◆ Given data:
★ ★ ★

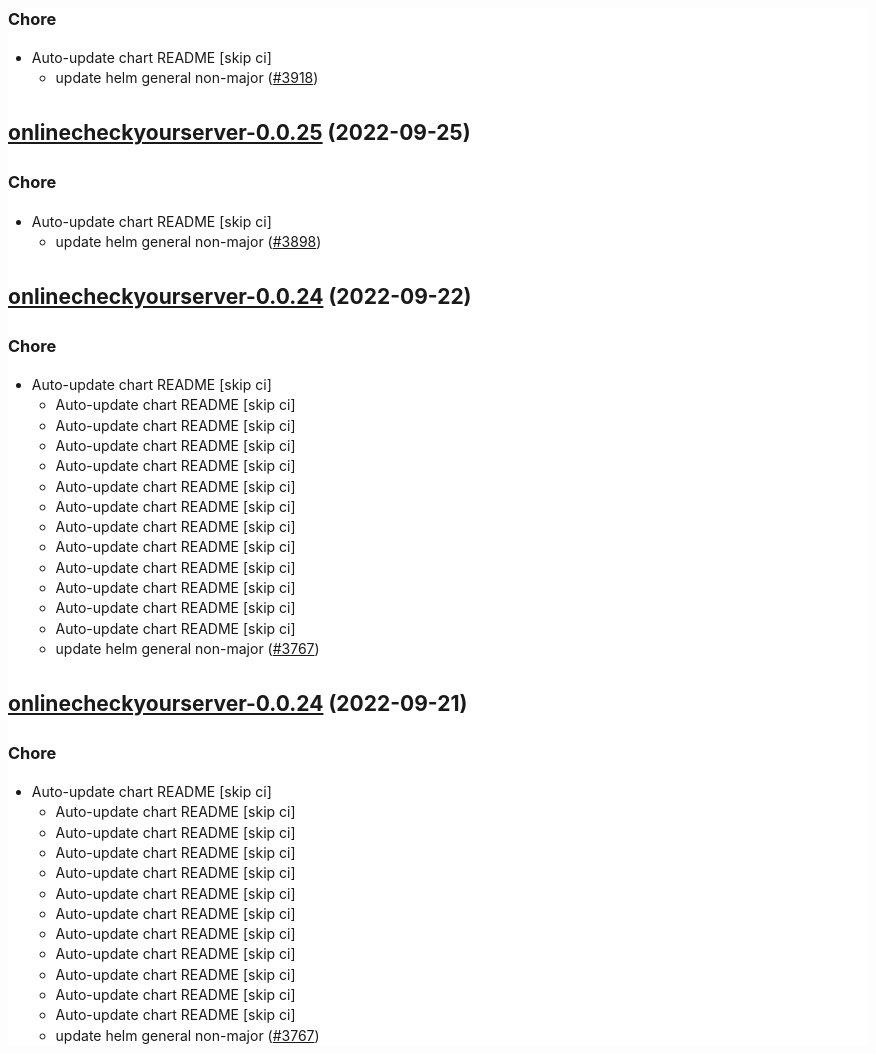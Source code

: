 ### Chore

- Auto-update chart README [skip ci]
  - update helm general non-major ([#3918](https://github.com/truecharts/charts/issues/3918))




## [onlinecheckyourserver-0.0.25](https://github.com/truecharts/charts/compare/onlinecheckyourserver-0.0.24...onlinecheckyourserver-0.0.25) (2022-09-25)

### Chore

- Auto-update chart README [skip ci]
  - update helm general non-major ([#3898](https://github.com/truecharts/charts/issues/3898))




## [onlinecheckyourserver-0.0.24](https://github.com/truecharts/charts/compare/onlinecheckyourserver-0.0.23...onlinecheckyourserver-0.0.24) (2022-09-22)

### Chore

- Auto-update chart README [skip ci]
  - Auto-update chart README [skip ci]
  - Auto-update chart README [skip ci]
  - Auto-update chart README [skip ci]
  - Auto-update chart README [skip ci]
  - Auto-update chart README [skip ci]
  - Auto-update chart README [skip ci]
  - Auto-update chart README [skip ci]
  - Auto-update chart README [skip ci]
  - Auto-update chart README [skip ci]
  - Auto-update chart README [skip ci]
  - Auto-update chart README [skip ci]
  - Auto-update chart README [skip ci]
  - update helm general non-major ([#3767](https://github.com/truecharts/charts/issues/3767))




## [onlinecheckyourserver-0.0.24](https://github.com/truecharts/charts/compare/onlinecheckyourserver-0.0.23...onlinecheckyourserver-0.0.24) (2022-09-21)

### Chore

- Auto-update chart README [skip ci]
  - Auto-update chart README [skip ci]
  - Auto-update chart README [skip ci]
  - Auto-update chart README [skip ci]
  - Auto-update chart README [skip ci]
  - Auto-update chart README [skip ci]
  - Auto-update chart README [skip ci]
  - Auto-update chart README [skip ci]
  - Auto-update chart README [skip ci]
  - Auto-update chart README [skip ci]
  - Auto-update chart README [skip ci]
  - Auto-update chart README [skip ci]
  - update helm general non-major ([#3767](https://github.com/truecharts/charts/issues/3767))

★ ★ ★

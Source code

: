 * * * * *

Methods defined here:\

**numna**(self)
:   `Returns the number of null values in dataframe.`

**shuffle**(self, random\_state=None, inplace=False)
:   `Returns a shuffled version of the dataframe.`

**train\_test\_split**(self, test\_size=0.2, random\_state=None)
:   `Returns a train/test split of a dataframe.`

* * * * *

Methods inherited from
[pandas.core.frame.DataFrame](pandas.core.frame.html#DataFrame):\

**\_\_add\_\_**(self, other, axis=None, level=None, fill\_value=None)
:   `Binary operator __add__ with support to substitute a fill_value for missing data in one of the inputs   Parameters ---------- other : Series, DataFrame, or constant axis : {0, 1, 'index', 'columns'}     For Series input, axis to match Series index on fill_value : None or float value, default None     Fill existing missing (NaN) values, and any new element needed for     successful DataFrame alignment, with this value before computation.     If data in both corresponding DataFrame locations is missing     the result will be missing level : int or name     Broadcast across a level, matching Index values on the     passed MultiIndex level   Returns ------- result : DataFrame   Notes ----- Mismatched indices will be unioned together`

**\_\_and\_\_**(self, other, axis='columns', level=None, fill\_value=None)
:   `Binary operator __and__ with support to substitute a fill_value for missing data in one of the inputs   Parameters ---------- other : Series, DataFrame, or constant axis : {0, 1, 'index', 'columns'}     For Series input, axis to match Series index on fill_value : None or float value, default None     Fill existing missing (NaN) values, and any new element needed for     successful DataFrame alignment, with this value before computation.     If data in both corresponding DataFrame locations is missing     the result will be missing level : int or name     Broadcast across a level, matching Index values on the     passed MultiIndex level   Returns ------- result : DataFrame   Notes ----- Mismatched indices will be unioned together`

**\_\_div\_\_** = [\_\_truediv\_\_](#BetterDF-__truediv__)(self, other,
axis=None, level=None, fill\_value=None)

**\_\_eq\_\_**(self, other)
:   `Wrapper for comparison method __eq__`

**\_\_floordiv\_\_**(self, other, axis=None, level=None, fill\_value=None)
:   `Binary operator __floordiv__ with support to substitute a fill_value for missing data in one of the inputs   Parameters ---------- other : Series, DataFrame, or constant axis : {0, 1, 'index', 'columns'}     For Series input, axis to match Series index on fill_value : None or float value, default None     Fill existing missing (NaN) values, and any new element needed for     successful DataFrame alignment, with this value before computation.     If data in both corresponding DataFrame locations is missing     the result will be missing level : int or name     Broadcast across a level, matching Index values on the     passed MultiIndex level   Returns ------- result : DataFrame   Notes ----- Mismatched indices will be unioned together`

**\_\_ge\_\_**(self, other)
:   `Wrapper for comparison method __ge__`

★ ★ ★

◆ About this task: All lines of the entries above where "Methods" turns up should be reported.

◆ The completed task:
Methods defined here:\
Methods inherited from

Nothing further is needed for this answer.